Players with appearance records: 26,489

99th percentile values (used for capping in next cell):
  total_goals           : 78
  total_assists         : 53
  total_minutes         : 28528
  total_appearances     : 376

Note — total_red: median=0,  max=7  (near-zero for most players)


In [12]:
# EDA outlier figure: extreme values confirmed (goals max ~480, assists ~250, minutes ~48,000)
# Cap at 99th percentile HERE so all downstream processed CSVs are already clean
print('Capping performance stats at 99th percentile:')
cap_cols = ['total_goals', 'total_assists', 'total_minutes', 'total_appearances', 'total_yellow']
for col in cap_cols:
    cap = agg[col].quantile(0.99)
    n_capped = (agg[col] > cap).sum()
    agg[col] = agg[col].clip(upper=cap)
    print(f'  {col:<22}: cap={cap:.0f}   ({n_capped} players affected)')

Capping performance stats at 99th percentile:
  total_goals           : cap=78   (260 players affected)
  total_assists         : cap=53   (261 players affected)
  total_minutes         : cap=28528   (265 players affected)
  total_appearances     : cap=376   (265 players affected)
  total_yellow          : cap=68   (263 players affected)


## 4. Clean Valuations

In [13]:
# Use only the most recent valuation per player
# EDA showed the dataset spans 2010–2024; latest entry is most representative of current value
latest_vals = (
    valuations
    .dropna(subset=['date'])
    .sort_values('date')
    .groupby('player_id')
    .last()
    .reset_index()
)

print(f'Players with a valuation: {len(latest_vals):,}')
print(f'Date range: {latest_vals["date"].min().date()} → {latest_vals["date"].max().date()}')

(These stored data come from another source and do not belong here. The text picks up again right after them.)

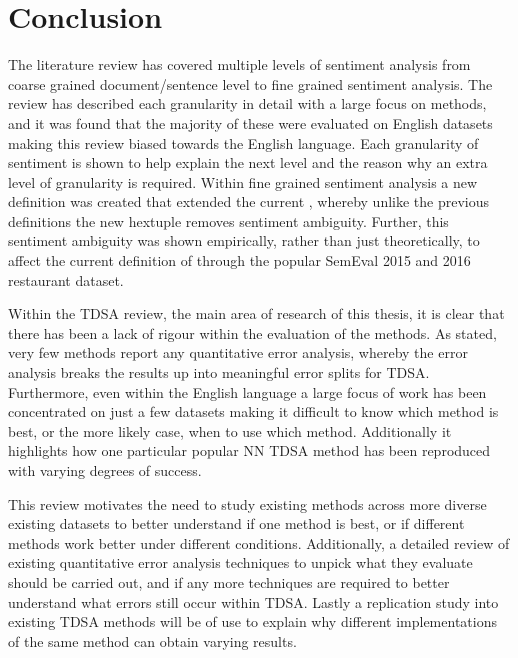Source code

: \section{Conclusion}
The literature review has covered multiple levels of sentiment analysis from coarse grained document/sentence level to fine grained sentiment analysis. The review has described each granularity in detail with a large focus on methods, and it was found that the majority of these were evaluated on English datasets making this review biased towards the English language. Each granularity of sentiment is shown to help explain the next level and the reason why an extra level of granularity is required. Within fine grained sentiment analysis a new definition was created that extended the current \citep{liu2015sentiment}, whereby unlike the previous definitions the new hextuple removes sentiment ambiguity. Further, this sentiment ambiguity was shown empirically, rather than just theoretically, to affect the current definition of \citet{liu2015sentiment} through the popular SemEval 2015 \citep{pontiki-etal-2015-semeval} and 2016 \citep{pontiki-etal-2016-semeval} restaurant dataset. 

Within the TDSA review, the main area of research of this thesis, it is clear that there has been a lack of rigour within the evaluation of the methods. As stated, very few methods report any quantitative error analysis, whereby the error analysis breaks the results up into meaningful error splits for TDSA. Furthermore, even within the English language a large focus of work has been concentrated on just a few datasets making it difficult to know which method is best, or the more likely case, when to use which method. Additionally it highlights how one particular popular NN TDSA method \citep{tang-etal-2016-effective} has been reproduced with varying degrees of success.

This review motivates the need to study existing methods across more diverse existing datasets to better understand if one method is best, or if different methods work better under different conditions. Additionally, a detailed review of existing quantitative error analysis techniques to unpick what they evaluate should be carried out, and if any more techniques are required to better understand what errors still occur within TDSA. Lastly a replication study into existing TDSA methods will be of use to explain why different implementations of the same method can obtain varying results. 

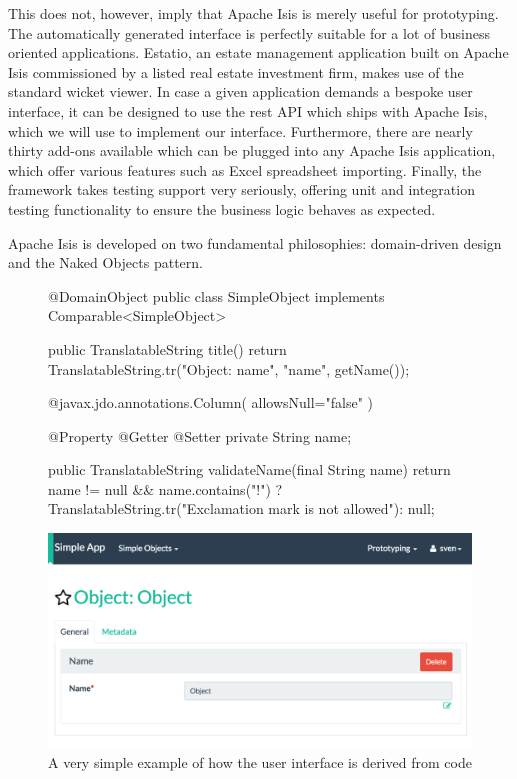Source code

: This does not, however, imply that Apache Isis is merely useful for prototyping. The automatically generated interface is perfectly suitable for a lot of business oriented applications. Estatio\cite{Estat40:online}, an estate management application built on Apache Isis commissioned by a listed real estate investment firm, makes use of the standard wicket viewer. In case a given application demands a bespoke user interface, it can be designed to use the \acrshort{rest} API which ships with Apache Isis, which we will use to implement our interface. Furthermore, there are nearly thirty add-ons available which can be plugged into any Apache Isis application\cite{Apach4:online}, which offer various features such as Excel spreadsheet importing. Finally, the framework takes testing support very seriously, offering unit and integration testing functionality to ensure the business logic behaves as expected.

Apache Isis is developed on two fundamental philosophies: domain-driven design and the Naked Objects pattern.

\noindent
\begin{figure}
\begin{minipage}{.5\textwidth}
\begin{javacode}
@DomainObject
public class SimpleObject implements Comparable<SimpleObject> {
    public TranslatableString title() {
        return TranslatableString.tr("Object: {name}", "name", getName());
    }

    @javax.jdo.annotations.Column(
            allowsNull="false"
    )
    
    @Property
    @Getter @Setter
    private String name;

    public TranslatableString validateName(final String name) {
        return name != null && name.contains("!") ?
            TranslatableString.tr("Exclamation mark is not allowed"): null;
    }
}
\end{javacode}
\end{minipage}
\begin{minipage}{.5\textwidth}
	\includegraphics[width=\textwidth]{figures/simpleobjectui}
\end{minipage}
\caption{A very simple example of how the user interface is derived from code}
\end{figure}

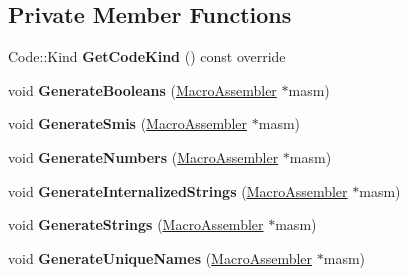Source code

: \subsection*{Private Member Functions}
\begin{DoxyCompactItemize}
\item 
Code\+::\+Kind {\bfseries Get\+Code\+Kind} () const  override\hypertarget{classv8_1_1internal_1_1_compare_i_c_stub_a93fbdfb51eabffee4d682778971273f3}{}\label{classv8_1_1internal_1_1_compare_i_c_stub_a93fbdfb51eabffee4d682778971273f3}

\item 
void {\bfseries Generate\+Booleans} (\hyperlink{classv8_1_1internal_1_1_macro_assembler}{Macro\+Assembler} $\ast$masm)\hypertarget{classv8_1_1internal_1_1_compare_i_c_stub_aecbd42fb89263e32ee81a450bbace542}{}\label{classv8_1_1internal_1_1_compare_i_c_stub_aecbd42fb89263e32ee81a450bbace542}

\item 
void {\bfseries Generate\+Smis} (\hyperlink{classv8_1_1internal_1_1_macro_assembler}{Macro\+Assembler} $\ast$masm)\hypertarget{classv8_1_1internal_1_1_compare_i_c_stub_afa8a2993e079e348ec3552082249bdb0}{}\label{classv8_1_1internal_1_1_compare_i_c_stub_afa8a2993e079e348ec3552082249bdb0}

\item 
void {\bfseries Generate\+Numbers} (\hyperlink{classv8_1_1internal_1_1_macro_assembler}{Macro\+Assembler} $\ast$masm)\hypertarget{classv8_1_1internal_1_1_compare_i_c_stub_ad999b58a69c6d03a27f252a306175046}{}\label{classv8_1_1internal_1_1_compare_i_c_stub_ad999b58a69c6d03a27f252a306175046}

\item 
void {\bfseries Generate\+Internalized\+Strings} (\hyperlink{classv8_1_1internal_1_1_macro_assembler}{Macro\+Assembler} $\ast$masm)\hypertarget{classv8_1_1internal_1_1_compare_i_c_stub_a5970c75f198adb8dc8ae92f09d4f553b}{}\label{classv8_1_1internal_1_1_compare_i_c_stub_a5970c75f198adb8dc8ae92f09d4f553b}

\item 
void {\bfseries Generate\+Strings} (\hyperlink{classv8_1_1internal_1_1_macro_assembler}{Macro\+Assembler} $\ast$masm)\hypertarget{classv8_1_1internal_1_1_compare_i_c_stub_a5c7a2ca30fc1ccae7293bd803d9d51f8}{}\label{classv8_1_1internal_1_1_compare_i_c_stub_a5c7a2ca30fc1ccae7293bd803d9d51f8}

\item 
void {\bfseries Generate\+Unique\+Names} (\hyperlink{classv8_1_1internal_1_1_macro_assembler}{Macro\+Assembler} $\ast$masm)\hypertarget{classv8_1_1internal_1_1_compare_i_c_stub_aef123ae0d5427fe2b2fdd9500fee0865}{}\label{classv8_1_1internal_1_1_compare_i_c_stub_aef123ae0d5427fe2b2fdd9500fee0865}


\end{DoxyCompactItemize}
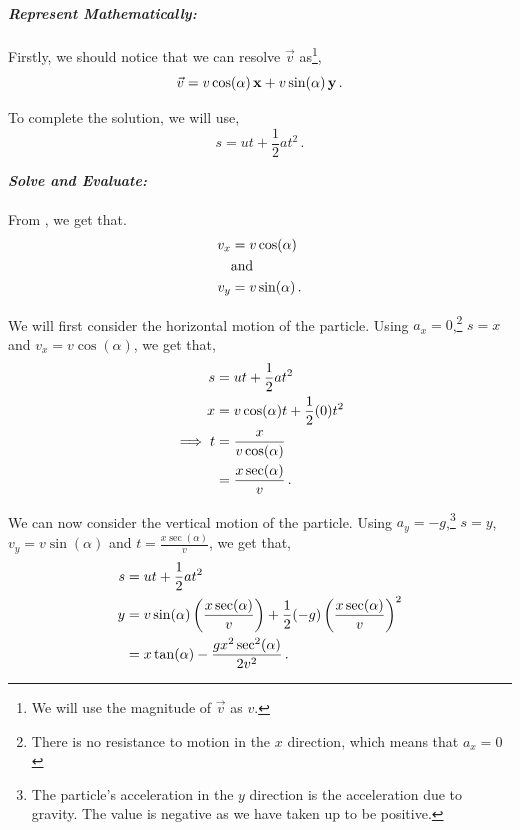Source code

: \begin{subquestions}
\textbf{\textit{Represent Mathematically:}} \\ \\
Firstly, we should notice that we can resolve $\vec{v}$ as\footnote{We will use the magnitude of $\vec{v}$ as $v$.},
\begin{equation}
	\vec{v} = v\cos(\alpha)\,\mathbf{x} + v\sin(\alpha)\,\mathbf{y} \,. \label{2013:q6:Eqn1}
\end{equation}

To complete the solution, we will use,
\begin{equation}
	s = ut + \frac{1}{2}at^2 \,.
\end{equation}




\textbf{\textit{Solve and Evaluate:}} \\ \\
From , we get that.
\begin{align}
	v_x & = v\cos(\alpha) \\
	& \text{and} \nonumber \\
	v_y & = v\sin(\alpha) \,.
\end{align} 

We will first consider the horizontal motion of the particle. Using $a_x=0$,\footnote{There is no resistance to motion in the $x$ direction, which means that $a_x=0$} $s=x$ and $v_x=v\cos(\alpha)$, we get that,
\begin{align}
	s & = ut + \frac{1}{2}at^2 \nonumber \\
	x & = v\cos(\alpha)t + \frac{1}{2}(0)t^2 \nonumber \\
	\implies t & = \frac{x}{v\cos(\alpha)} \nonumber \\
	& = \frac{x\sec(\alpha)}{v} \,.
\end{align}	

We can now consider the vertical motion of the particle. Using $a_y=-g$,\footnote{The particle's acceleration in the $y$ direction is the acceleration due to gravity. The value is negative as we have taken up to be positive.} $s=y$, $v_y=v\sin(\alpha)$ and $t=\frac{x\sec(\alpha)}{v}$, we get that,
\begin{align}
	s & = ut + \frac{1}{2}at^2 \nonumber \\
	y & = v\sin(\alpha)\left(\frac{x\sec(\alpha)}{v}\right) + \frac{1}{2}(-g)\left(\frac{x\sec(\alpha)}{v}\right)^2 \nonumber \\
	& = x\tan(\alpha) - \frac{gx^2\sec^2(\alpha)}{2v^2} \,.
\end{align}



\end{subquestions}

Players with a valuation: 31,375
Date range: 2005-12-02 → 2026-02-20


In [14]:
# Add convenience columns:
#   market_value_m   — value in €M for human-readable summaries
#   log_market_value — the actual model target (EDA: raw distribution skewness >> 2)
#   valuation_year   — lets notebook 05 filter by recency if needed
#                      (EDA: 2024 mean spiked to €3.7M due to top-player inflation)
latest_vals['market_value_m']   = latest_vals['market_value_in_eur'] / 1_000_000
latest_vals['log_market_value'] = np.log1p(latest_vals['market_value_in_eur'])
latest_vals['valuation_year']   = latest_vals['date'].dt.year

val_clean = latest_vals[['player_id', 'market_value_in_eur', 'market_value_m',
                          'log_market_value', 'valuation_year']].copy()

mv  = val_clean['market_value_m'].dropna()
lmv = val_clean['log_market_value'].dropna()
print(f'market_value_m   — median: €{mv.median():.2f}M   mean: €{mv.mean():.2f}M   max: €{mv.max():.1f}M')
print(f'log_market_value — median: {lmv.median():.2f}   mean: {lmv.mean():.2f}   std: {lmv.std():.2f}')
print(f'valuation_year   — range: {int(val_clean["valuation_year"].min())} – {int(val_clean["valuation_year"].max())}')

market_value_m   — median: €0.25M   mean: €1.66M   max: €200.0M
log_market_value — median: 12.43   mean: 12.65   std: 1.57
valuation_year   — range: 2005 – 2026


## 5. Clean Sheets  (via club_games + game_lineups)

In [15]:
# Clean sheet = game where the team conceded 0 goals
# Total goals conceded = opponent_goals + own_goals (Transfermarkt schema)
cs_games = club_games[
    (club_games['opponent_goals'] == 0) & (club_games['own_goals'] == 0)
][['game_id', 'club_id']].drop_duplicates()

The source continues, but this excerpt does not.